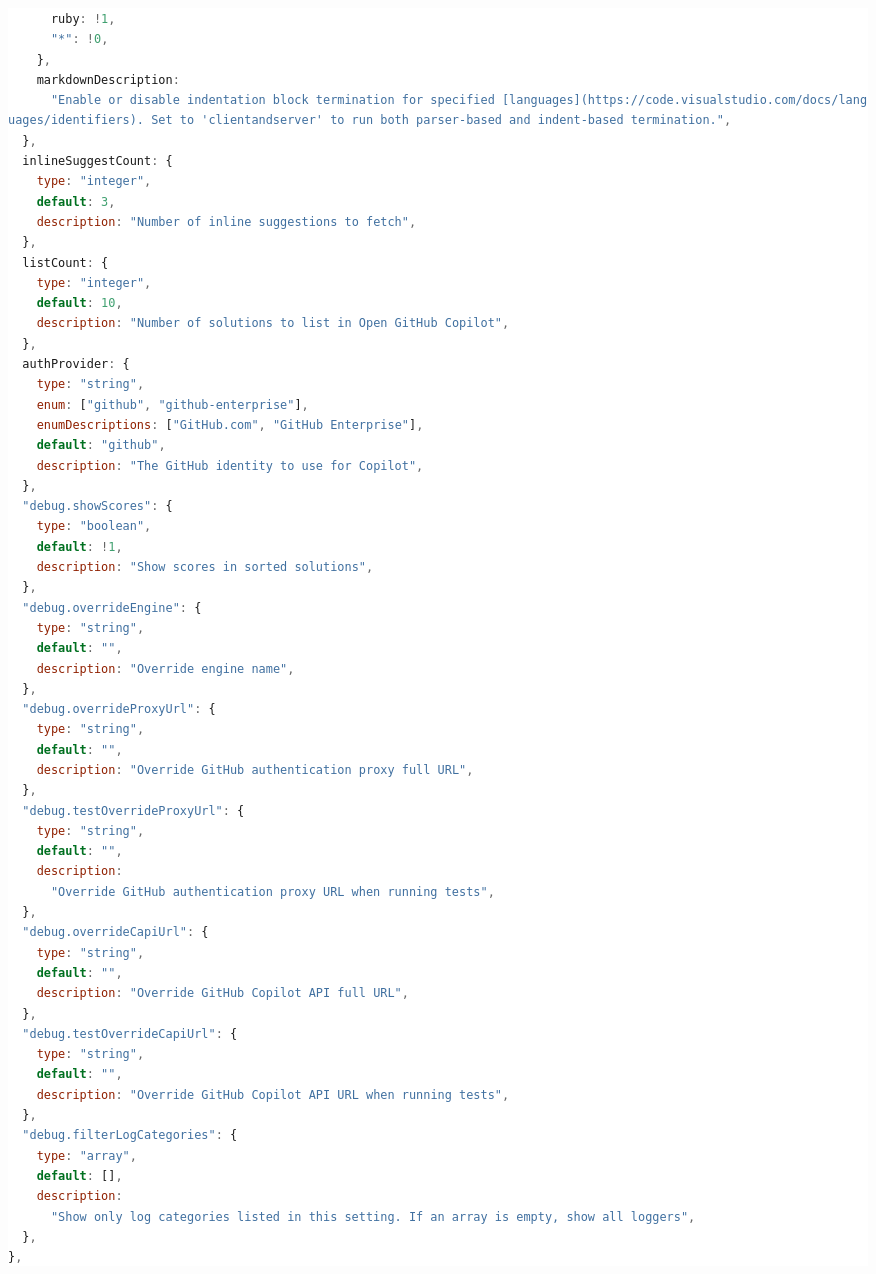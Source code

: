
 ```jsx
      ruby: !1,
      "*": !0,
    },
    markdownDescription:
      "Enable or disable indentation block termination for specified [languages](https://code.visualstudio.com/docs/languages/identifiers). Set to 'clientandserver' to run both parser-based and indent-based termination.",
  },
  inlineSuggestCount: {
    type: "integer",
    default: 3,
    description: "Number of inline suggestions to fetch",
  },
  listCount: {
    type: "integer",
    default: 10,
    description: "Number of solutions to list in Open GitHub Copilot",
  },
  authProvider: {
    type: "string",
    enum: ["github", "github-enterprise"],
    enumDescriptions: ["GitHub.com", "GitHub Enterprise"],
    default: "github",
    description: "The GitHub identity to use for Copilot",
  },
  "debug.showScores": {
    type: "boolean",
    default: !1,
    description: "Show scores in sorted solutions",
  },
  "debug.overrideEngine": {
    type: "string",
    default: "",
    description: "Override engine name",
  },
  "debug.overrideProxyUrl": {
    type: "string",
    default: "",
    description: "Override GitHub authentication proxy full URL",
  },
  "debug.testOverrideProxyUrl": {
    type: "string",
    default: "",
    description:
      "Override GitHub authentication proxy URL when running tests",
  },
  "debug.overrideCapiUrl": {
    type: "string",
    default: "",
    description: "Override GitHub Copilot API full URL",
  },
  "debug.testOverrideCapiUrl": {
    type: "string",
    default: "",
    description: "Override GitHub Copilot API URL when running tests",
  },
  "debug.filterLogCategories": {
    type: "array",
    default: [],
    description:
      "Show only log categories listed in this setting. If an array is empty, show all loggers",
  },
},
```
*-*-*
* _Task item_
The answer must be every line from the records above that contains the word "full", copied out.

* _Reply_
    description: "Override GitHub authentication proxy full URL",
    description: "Override GitHub Copilot API full URL",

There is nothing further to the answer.